Growing Deciduous (Milk) Teeth
Indicative Timeframe of Tooth Growth
|Lower central incisors||5 to 7 months|
|Upper central incisors||6 to 8 months|
|Lower side incisors||9 to 11 months|
|Upper side incisors||10 to 12 months|
|Canines||16 to 20 months|
|Premolars||12 to 16 months|
|Molars||20 to 30 months|
A rough rule, valid for up to two years, is that the age in months minus six is the average number of teeth in the mouth. However, a deviation of up to three months is within the normal range.
Chewing gum toys (gums) soothes the painful growth of teeth for the child. Cool objects sooth the gums the most, so it is advisable to store them in a refrigerator.
Make sure that the products are designed for this purpose, safe and easy to clean.
In addition, you can relieve your child's pain by massaging the gums with a gel containing lidocaine (e.g. calgel).
If the pain is too strong, a sugar-free analgesic containing paracetamol (e.g. calpol) can also be given to the child.

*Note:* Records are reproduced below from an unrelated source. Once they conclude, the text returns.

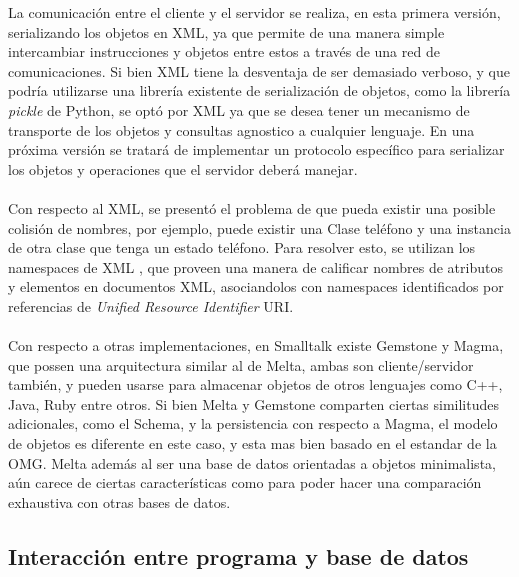 \documentclass{melta}
\begin{document}
La comunicación entre el cliente y el servidor se realiza, en esta primera versión, serializando los objetos en XML, ya que permite de una manera simple intercambiar instrucciones y objetos entre estos a través de una red de comunicaciones. Si bien XML tiene la desventaja de ser demasiado verboso, y que podría utilizarse una librería existente de serialización de objetos, como la librería \textit{pickle} de Python, se optó por XML ya que se desea tener un mecanismo de transporte de los objetos y consultas agnostico a cualquier lenguaje. En una próxima versión se tratará de implementar un protocolo específico para serializar los objetos y operaciones que el servidor deberá manejar.
\\\\
Con respecto al XML, se presentó el problema de que pueda existir una posible colisión de nombres, por ejemplo, puede existir una Clase teléfono y una instancia de otra clase que tenga un estado teléfono. Para resolver esto, se utilizan los namespaces de XML \cite{xml:BHL06}, que proveen una manera de calificar nombres de atributos y elementos en documentos XML, asociandolos con namespaces identificados por referencias de \textit{Unified Resource Identifier} URI.
\\\\
Con respecto a otras implementaciones, en Smalltalk existe Gemstone y Magma, que possen una arquitectura similar al de Melta, ambas son cliente/servidor también, y pueden usarse para almacenar objetos de otros lenguajes como C++, Java, Ruby entre otros. Si bien Melta y Gemstone comparten ciertas similitudes adicionales, como el Schema, y la persistencia con respecto a Magma, el modelo de objetos es diferente en este caso, y esta mas bien basado en el estandar de la OMG. Melta además al ser una base de datos orientadas a objetos minimalista, aún carece de ciertas características como para poder hacer una comparación exhaustiva con otras bases de datos. 

\subsection*{Interacción entre programa y base de datos}
\end{document}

Changes in the Behaviour of the Child
Growing teeth is uncomfortable for the child. Just before the tooth grows out, the gums are swollen and sensitive. Children will bite their fingers and salivate excessively. Other signs are biting the lips and other objects, irritation, insomnia and crying at night.
Other symptoms such as diarrhoea, coughing, scratching the ears, rashes or cramps and fever are not associated with tooth growth. These symptoms are most likely due to minor inflammation of the gastrointestinal tract caused by the introduction of many objects into the mouth and are a sign of developing their own immune system.